The proposal resurfaced in the mid–1950s, when representatives from Fresno, Madera, and Merced counties began lobbying for a highway across the Sierra. Supporters promoted the route as a way to reach the "rich markets to the east," while others argued for it on national-defense grounds.

A 1957 study by the Bureau of Public Roads and the U.S. Forest Service concluded that a highway was feasible. Opposition subsequently grew in the Mammoth area, where residents gathered hundreds of signatures against the proposal, laying the groundwork for a local movement led in part by Genny Smith.

In 1966, California state highway engineer J. C. Womack concluded that although the highway was technically feasible, construction would be difficult and expensive. His report cited the need for large bridges across steep canyons, unusually high snow–removal costs, and the possibility that blasting near Devils Postpile National Monument could damage the monument's basalt columns. Womack recommended that neither state nor federal funds be allocated to the project, although some state legislators continued to support it.

=== Environmental review and rejection ===

An environmental impact statement issued in 1971 concluded that the proposed highway would have "substantial adverse impacts," citing effects on scenery, soils, vegetation, fish, wildlife, and recreation areas.
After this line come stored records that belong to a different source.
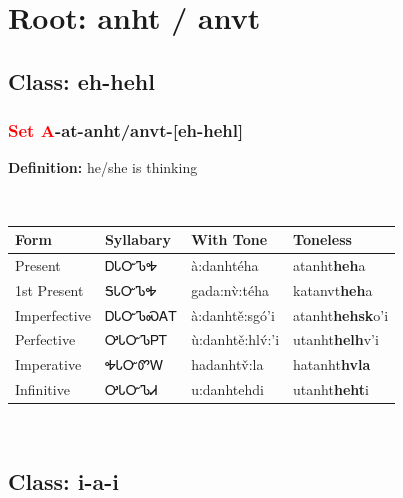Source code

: \needspace{4in}
\section*{Root: anht / anvt}
\nopagebreak
{}
\needspace{3in}
\subsection*{Class: eh-hehl}
\nopagebreak
\needspace{2in}
\subsubsection*{\textcolor{Red}{Set A}{-}at{-}\textbf{anht/anvt}{-}[eh-hehl]}
\nopagebreak
\textbf{Definition: } he/she is thinking
\\[0.5em]
\begin{tabularx}{\textwidth}{l X X X}%
\toprule%
\textbf{Form}&\textbf{Syllabary}&\textbf{With Tone}&\textbf{Toneless}\\%
\midrule%
Present&ᎠᏓᏅᏖᎭ&à:danhtéha&atanht\textbf{heh}a\\%
1st Present&ᎦᏓᏅᏖᎭ&gada:nv̀:téha&katanvt\textbf{heh}a\\%
Imperfective&ᎠᏓᏅᏖᏍᎪᎢ&à:danhtě:sgó’i&atanht\textbf{hehsk}o'i\\%
Perfective&ᎤᏓᏅᏖᏢᎢ&ù:danhtě:hlv́:’i&utanht\textbf{helh}v'i\\%
Imperative&ᎭᏓᏅᏛᎳ&hadanhtv̌:la&hatanht\textbf{hvla}\\%
Infinitive&ᎤᏓᏅᏖᏗ&u:danhtehdi&utanht\textbf{heht}i\\%
\bottomrule%
\end{tabularx}
\\[1em]
\needspace{3in}
\subsection*{Class: i-a-i}
\nopagebreak
\needspace{2in}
California subsequently objected to the proposal, arguing that its environmental effects had not been adequately addressed.

In 1972, Governor Ronald Reagan announced during a pack trip in the Sierra Nevada that President Richard Nixon opposed the highway and supported closing the remaining gap between the surrounding protected areas. At Summit Meadow, Reagan declared that "the proposed Trans-Sierra Highway will not be built."